A oitiva “Os ditadores, o sistema de repressão política e a cadeia de comando” teve a participação dos presidentes da Comissão Municipal da Verdade Vladimir Herzog (da Câmara Municipal paulistana), o vereador Gilberto Natalini (PV), e da Comissão Nacional da Verdade, Rosa Cardoso.
Segundo as pesquisas desenvolvidas pela comissão paulista, o sistema que começava no estado de São Paulo, por exemplo, funcionava a partir da Operação Bandeirante (OBAN) e chegava ao ditador, o presidente da República. A OBAN se reportava ao Destacamento de Operações de Informações (DOI), e a cadeia de comando seguia na sequência: Centro de Operações de Defesa Interna (CODI), chefia do Estado Maior do Segundo Exército, Estado Maior das Forças Armadas, Sistema Nacional de Informações (SNI) e, por fim, presidente da República.

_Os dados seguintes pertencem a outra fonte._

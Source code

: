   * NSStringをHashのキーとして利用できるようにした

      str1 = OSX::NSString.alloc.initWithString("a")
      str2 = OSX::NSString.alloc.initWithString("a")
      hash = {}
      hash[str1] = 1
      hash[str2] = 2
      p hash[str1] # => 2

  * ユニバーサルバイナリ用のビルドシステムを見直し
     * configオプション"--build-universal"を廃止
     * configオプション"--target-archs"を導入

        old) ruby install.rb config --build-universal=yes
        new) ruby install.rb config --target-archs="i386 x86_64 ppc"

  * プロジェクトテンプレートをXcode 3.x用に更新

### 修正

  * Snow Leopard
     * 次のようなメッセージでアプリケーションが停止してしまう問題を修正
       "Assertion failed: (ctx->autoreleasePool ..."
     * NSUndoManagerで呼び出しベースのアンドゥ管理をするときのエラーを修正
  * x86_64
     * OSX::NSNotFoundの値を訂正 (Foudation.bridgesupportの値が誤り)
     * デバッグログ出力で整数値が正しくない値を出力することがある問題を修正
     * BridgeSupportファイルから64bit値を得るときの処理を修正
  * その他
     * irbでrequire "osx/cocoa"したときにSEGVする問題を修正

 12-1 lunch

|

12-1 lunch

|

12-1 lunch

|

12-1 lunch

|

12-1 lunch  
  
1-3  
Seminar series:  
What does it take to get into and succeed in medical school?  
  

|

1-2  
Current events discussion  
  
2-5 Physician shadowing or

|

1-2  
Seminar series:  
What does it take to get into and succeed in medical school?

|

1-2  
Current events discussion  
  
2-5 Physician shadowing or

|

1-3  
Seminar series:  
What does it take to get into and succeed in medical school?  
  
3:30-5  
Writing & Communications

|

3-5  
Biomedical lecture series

Segundo o coordenador da comissão paulista, Ivan Seixas, o estudo e a sistematização dos aparatos repressivos demonstram claramente que “o torturador não está num porão, mas no sistema, através do qual ele se reporta por fim ao ditador, chamado Presidência da República”.
A comissão paulista pretende desmontar a visão segundo a qual torturadores e assassinos da ditadura (1985-1964) cometiam excessos não autorizados pelos comandos e pela alta patente da República.
“Porões dão a ideia de algo escondido, sem controle. A partir de agora vamos começar a trazer documentos para mostrar que não era nada por acaso, mas vinha do gabinete do presidente da República”, diz Adriano Diogo, presidente do colegiado.
Não foi por acaso, por exemplo, que o governador de São Paulo Roberto Abreu Sodré e seu secretário de Segurança Pública, Hely Lopes Meireles, foram os dois principais organizadores da Operação Bandeirante, lançada oficialmente em junho de 1969.
“Eram os homens de confiança do presidente da República que assumiam os órgãos públicos”, afirma Diogo. Um dos mais renomados é Carlos Alberto Brilhante Ustra, chefe do DOI-Codi, órgão do Segundo Exército, por quatro anos (1970-1974). Ele comandava seções de tortura pessoalmente.
USP
No âmbito do estado de São Paulo, o sistema de espionagem passava pelos órgãos vinculados ao governo, entre os quais um dos mais caros ao regime era a Universidade de São Paulo.
Um documento apresentado pela Comissão da Verdade mostra a participação direta do gabinete da reitoria da USP no monitoramento de atividades acadêmicas e eventos políticos de iniciativa de então jovens lideranças.
O documento “Confidencial” trata de informações de atividades relacionadas à Semana dos Direitos Humanos e data de 24 de novembro de 1975. O reitor da USP na época era Orlando Marques de Paiva.
No cabeçalho, pode-se ver o trâmite das informações que passam pela DSI (Divisão de Segurança e Informação) do Ministério da Educação e SNI. Cada ministério tinha uma DSI.
“No período de 10 a 15 de novembro de 1975, realizou-se a Semana de Direitos Humanos na Igreja de São Domingos, situada na rua Caiubi-164-Perdizes-SP”, diz o documento. A seguir, lista as entidades que promoveram o evento, quase todas grêmios estudantis. Mas a relação inclui a Comissão de Justiça e Paz da Arquidiocese de São Paulo.
A comissão da verdade mostrou um documento da Marinha, datilografado, em que se define o Sistema Nacional de Informações (Sisni) como “o conjunto de órgãos destinados a produção de informações em proveito da política de segurança e da política de desenvolvimento do país”.
Segundo o documento, o Serviço Nacional de Informações (SNI), “o órgão de cúpula do Sisni, tem como clientes principais” o presidente da República, “em primeira prioridade”, o Conselho de Segurança Nacional e sua Secretaria-Geral. Eram considerados “clientes eventuais do SNI” o poder Judiciário e o poder Legislativo.